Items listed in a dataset
= Beginning of Section =
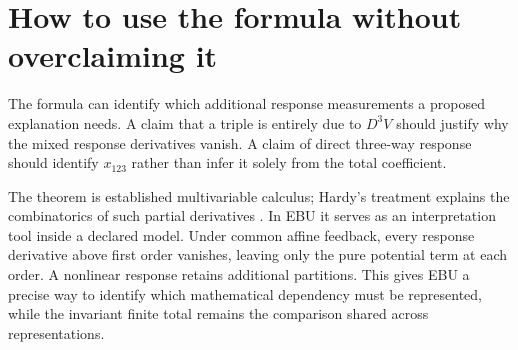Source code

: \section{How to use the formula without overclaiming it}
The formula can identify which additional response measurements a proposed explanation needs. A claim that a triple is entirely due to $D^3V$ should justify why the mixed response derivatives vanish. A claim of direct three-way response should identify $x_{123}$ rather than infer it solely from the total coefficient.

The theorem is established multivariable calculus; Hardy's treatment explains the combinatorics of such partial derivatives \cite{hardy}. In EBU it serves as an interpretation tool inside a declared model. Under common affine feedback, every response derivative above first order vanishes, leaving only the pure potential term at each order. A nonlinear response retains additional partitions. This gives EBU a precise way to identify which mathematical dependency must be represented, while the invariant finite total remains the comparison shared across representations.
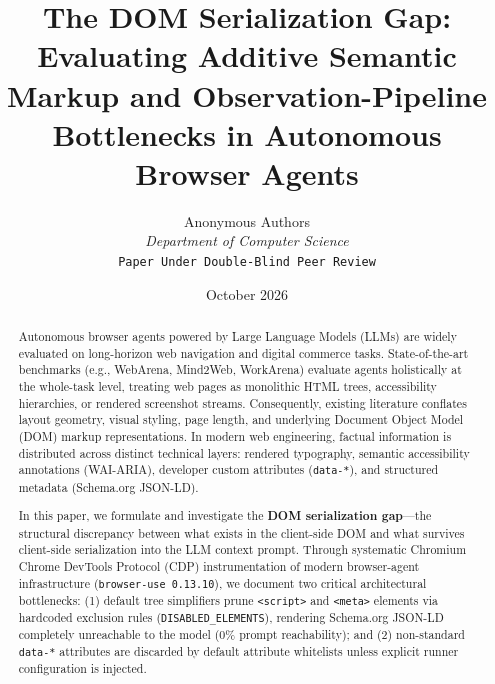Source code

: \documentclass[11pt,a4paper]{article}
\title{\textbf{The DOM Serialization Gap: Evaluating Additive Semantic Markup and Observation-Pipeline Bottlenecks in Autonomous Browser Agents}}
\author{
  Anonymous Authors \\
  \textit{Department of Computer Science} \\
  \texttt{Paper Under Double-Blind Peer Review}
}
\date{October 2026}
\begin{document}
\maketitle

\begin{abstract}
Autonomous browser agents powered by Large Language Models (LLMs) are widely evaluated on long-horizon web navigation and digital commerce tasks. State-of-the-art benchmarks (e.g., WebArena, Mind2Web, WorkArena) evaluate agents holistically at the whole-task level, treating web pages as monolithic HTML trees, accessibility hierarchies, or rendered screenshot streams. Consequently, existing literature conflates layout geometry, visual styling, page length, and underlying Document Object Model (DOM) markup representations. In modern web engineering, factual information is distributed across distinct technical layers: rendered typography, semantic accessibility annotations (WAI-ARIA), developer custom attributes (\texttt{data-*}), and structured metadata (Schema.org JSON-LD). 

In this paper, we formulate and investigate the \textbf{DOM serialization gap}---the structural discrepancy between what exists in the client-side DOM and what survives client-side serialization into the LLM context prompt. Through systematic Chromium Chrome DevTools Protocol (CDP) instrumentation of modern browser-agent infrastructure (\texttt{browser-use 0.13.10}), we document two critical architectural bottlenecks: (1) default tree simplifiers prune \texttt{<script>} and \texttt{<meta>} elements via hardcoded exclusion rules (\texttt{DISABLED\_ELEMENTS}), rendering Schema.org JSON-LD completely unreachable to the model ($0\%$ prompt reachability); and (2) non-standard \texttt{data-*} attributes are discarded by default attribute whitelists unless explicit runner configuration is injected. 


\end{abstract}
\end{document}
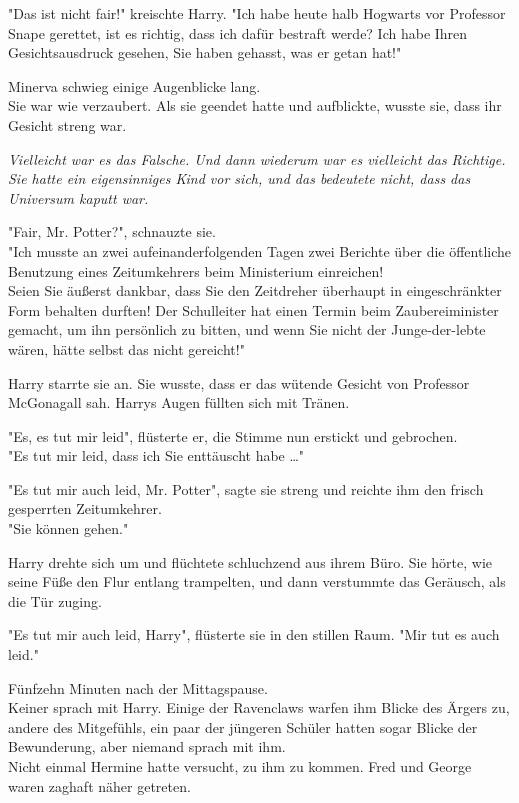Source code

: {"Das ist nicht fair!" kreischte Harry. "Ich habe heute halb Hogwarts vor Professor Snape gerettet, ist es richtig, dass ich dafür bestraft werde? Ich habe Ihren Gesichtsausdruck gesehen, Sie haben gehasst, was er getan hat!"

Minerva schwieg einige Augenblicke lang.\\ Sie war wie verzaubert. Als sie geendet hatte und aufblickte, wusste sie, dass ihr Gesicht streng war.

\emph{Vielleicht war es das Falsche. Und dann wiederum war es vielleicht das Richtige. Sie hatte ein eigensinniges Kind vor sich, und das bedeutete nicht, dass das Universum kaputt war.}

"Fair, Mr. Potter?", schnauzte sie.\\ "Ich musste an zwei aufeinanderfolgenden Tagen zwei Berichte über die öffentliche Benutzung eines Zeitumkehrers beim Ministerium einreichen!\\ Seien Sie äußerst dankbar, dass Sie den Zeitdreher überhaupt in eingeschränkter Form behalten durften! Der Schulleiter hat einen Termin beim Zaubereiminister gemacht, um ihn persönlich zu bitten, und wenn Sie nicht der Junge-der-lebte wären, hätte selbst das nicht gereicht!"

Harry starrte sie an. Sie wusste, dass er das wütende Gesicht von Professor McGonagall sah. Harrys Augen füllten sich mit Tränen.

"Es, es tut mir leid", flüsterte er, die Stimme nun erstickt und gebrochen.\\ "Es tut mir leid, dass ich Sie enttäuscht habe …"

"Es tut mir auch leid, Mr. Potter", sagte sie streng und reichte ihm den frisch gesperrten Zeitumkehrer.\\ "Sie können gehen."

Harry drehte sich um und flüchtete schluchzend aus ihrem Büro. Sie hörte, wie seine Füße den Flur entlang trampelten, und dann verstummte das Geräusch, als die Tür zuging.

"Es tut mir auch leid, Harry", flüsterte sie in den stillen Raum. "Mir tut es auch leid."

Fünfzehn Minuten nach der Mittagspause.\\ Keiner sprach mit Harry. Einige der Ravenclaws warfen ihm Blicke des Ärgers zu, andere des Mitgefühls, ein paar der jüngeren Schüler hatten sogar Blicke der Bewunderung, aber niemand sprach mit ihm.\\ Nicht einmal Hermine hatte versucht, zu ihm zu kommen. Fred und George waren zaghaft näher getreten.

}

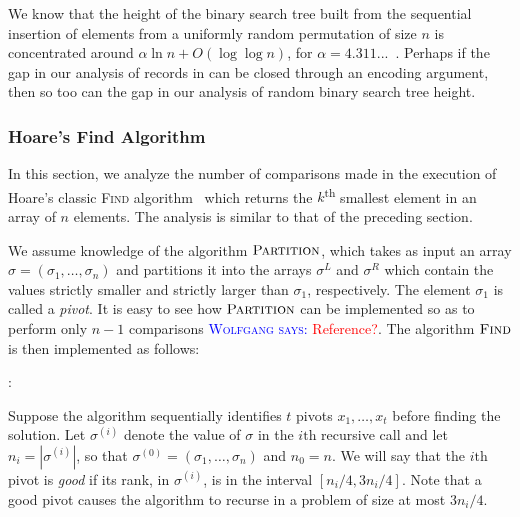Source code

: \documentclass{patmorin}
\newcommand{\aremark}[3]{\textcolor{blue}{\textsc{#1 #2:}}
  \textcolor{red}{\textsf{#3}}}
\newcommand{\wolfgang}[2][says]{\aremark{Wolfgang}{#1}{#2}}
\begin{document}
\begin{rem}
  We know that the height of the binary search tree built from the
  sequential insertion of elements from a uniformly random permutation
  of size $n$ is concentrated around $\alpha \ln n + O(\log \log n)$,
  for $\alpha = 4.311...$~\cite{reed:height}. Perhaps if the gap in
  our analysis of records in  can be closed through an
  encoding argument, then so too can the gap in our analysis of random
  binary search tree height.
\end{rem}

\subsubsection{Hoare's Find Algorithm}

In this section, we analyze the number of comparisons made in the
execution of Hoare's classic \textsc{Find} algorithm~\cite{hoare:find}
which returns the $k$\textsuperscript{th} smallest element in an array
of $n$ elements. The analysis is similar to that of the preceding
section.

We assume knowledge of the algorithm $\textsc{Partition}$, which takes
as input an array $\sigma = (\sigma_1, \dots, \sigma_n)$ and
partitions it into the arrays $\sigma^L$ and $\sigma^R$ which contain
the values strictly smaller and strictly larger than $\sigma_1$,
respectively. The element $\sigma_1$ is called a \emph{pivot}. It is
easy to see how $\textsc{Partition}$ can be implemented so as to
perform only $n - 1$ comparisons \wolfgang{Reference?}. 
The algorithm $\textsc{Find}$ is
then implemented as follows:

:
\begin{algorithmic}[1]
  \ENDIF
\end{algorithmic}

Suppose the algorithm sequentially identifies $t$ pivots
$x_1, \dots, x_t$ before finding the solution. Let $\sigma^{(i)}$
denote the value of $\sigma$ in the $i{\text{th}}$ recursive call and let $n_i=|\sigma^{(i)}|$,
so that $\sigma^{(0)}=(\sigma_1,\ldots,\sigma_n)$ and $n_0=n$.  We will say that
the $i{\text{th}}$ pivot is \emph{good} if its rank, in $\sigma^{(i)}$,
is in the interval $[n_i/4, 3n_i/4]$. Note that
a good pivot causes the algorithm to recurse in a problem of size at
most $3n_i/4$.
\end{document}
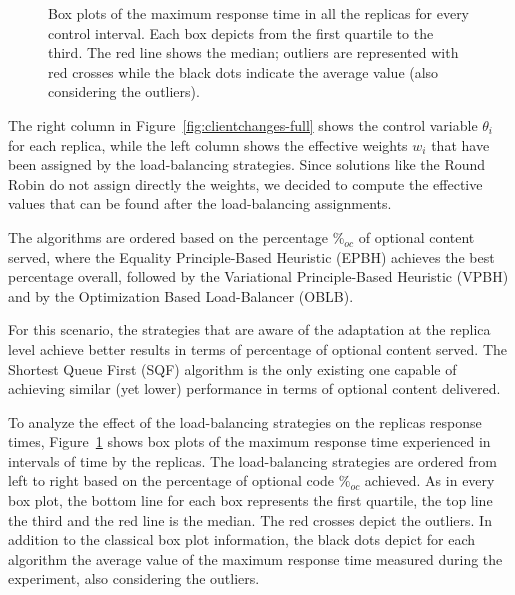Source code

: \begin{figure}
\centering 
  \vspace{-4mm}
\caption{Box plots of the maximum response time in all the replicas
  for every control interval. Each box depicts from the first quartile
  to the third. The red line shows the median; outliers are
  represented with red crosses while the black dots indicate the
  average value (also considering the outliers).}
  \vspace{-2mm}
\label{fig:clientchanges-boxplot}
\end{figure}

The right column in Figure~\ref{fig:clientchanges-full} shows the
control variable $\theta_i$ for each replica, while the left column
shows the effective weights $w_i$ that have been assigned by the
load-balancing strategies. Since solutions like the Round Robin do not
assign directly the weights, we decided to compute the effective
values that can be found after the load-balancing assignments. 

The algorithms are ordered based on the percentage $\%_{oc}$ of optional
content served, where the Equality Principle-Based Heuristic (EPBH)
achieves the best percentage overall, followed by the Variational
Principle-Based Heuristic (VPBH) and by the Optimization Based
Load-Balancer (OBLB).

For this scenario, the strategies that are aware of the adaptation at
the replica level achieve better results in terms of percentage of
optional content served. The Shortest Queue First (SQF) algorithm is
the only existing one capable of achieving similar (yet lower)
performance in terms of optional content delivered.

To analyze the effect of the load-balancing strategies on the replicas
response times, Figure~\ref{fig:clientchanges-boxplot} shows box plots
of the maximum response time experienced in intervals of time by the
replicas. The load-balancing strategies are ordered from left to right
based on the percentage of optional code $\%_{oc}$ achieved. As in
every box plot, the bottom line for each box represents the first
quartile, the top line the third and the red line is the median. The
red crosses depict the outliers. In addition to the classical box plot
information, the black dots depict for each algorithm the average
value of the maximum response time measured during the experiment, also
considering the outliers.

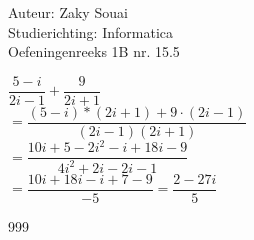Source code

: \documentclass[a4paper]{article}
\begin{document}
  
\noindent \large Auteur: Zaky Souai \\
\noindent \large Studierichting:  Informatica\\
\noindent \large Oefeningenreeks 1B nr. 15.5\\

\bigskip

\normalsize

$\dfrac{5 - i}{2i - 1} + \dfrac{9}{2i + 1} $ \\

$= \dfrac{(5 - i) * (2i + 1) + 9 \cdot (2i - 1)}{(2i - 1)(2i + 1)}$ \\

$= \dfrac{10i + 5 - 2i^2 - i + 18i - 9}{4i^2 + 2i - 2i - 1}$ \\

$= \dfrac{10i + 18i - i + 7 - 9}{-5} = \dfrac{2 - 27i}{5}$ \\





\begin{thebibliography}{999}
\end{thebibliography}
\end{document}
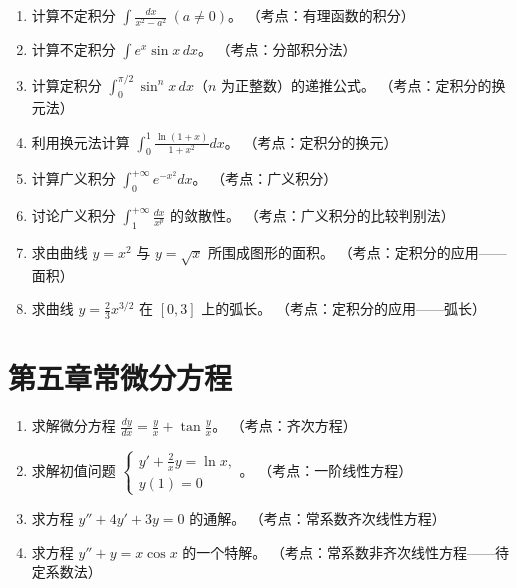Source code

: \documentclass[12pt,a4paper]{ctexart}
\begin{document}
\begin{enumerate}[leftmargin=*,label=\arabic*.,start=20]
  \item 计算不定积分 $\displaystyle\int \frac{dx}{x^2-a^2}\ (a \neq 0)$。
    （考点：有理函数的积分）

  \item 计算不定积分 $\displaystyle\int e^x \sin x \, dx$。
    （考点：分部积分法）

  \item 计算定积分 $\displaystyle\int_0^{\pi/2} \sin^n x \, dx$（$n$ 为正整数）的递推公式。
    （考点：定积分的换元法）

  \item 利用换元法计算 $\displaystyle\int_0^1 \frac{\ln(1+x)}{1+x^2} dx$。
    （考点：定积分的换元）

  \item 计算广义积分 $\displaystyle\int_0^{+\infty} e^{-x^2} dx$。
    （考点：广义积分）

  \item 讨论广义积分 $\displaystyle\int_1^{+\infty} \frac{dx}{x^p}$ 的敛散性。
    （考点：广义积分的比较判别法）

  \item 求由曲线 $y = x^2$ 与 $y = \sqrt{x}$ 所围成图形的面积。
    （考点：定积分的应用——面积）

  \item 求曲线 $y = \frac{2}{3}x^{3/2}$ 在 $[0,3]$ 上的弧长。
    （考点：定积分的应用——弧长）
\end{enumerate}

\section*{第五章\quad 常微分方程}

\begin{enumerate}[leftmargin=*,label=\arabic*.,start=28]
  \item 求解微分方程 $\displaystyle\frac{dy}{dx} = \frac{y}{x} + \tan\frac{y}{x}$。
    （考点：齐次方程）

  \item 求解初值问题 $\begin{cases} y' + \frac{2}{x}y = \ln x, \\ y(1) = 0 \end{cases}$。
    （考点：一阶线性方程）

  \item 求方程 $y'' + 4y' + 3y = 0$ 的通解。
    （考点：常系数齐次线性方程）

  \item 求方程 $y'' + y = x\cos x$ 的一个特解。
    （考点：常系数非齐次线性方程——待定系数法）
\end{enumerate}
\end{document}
= End of Section =
## WORK ORDER
Report every line of the records that contains the word "attributes".

## TASK RESULT
Autonomous browser agents powered by Large Language Models (LLMs) are widely evaluated on long-horizon web navigation and digital commerce tasks. State-of-the-art benchmarks (e.g., WebArena, Mind2Web, WorkArena) evaluate agents holistically at the whole-task level, treating web pages as monolithic HTML trees, accessibility hierarchies, or rendered screenshot streams. Consequently, existing literature conflates layout geometry, visual styling, page length, and underlying Document Object Model (DOM) markup representations. In modern web engineering, factual information is distributed across distinct technical layers: rendered typography, semantic accessibility annotations (WAI-ARIA), developer custom attributes (\texttt{data-*}), and structured metadata (Schema.org JSON-LD). 
In this paper, we formulate and investigate the \textbf{DOM serialization gap}---the structural discrepancy between what exists in the client-side DOM and what survives client-side serialization into the LLM context prompt. Through systematic Chromium Chrome DevTools Protocol (CDP) instrumentation of modern browser-agent infrastructure (\texttt{browser-use 0.13.10}), we document two critical architectural bottlenecks: (1) default tree simplifiers prune \texttt{<script>} and \texttt{<meta>} elements via hardcoded exclusion rules (\texttt{DISABLED\_ELEMENTS}), rendering Schema.org JSON-LD completely unreachable to the model ($0\%$ prompt reachability); and (2) non-standard \texttt{data-*} attributes are discarded by default attribute whitelists unless explicit runner configuration is injected. 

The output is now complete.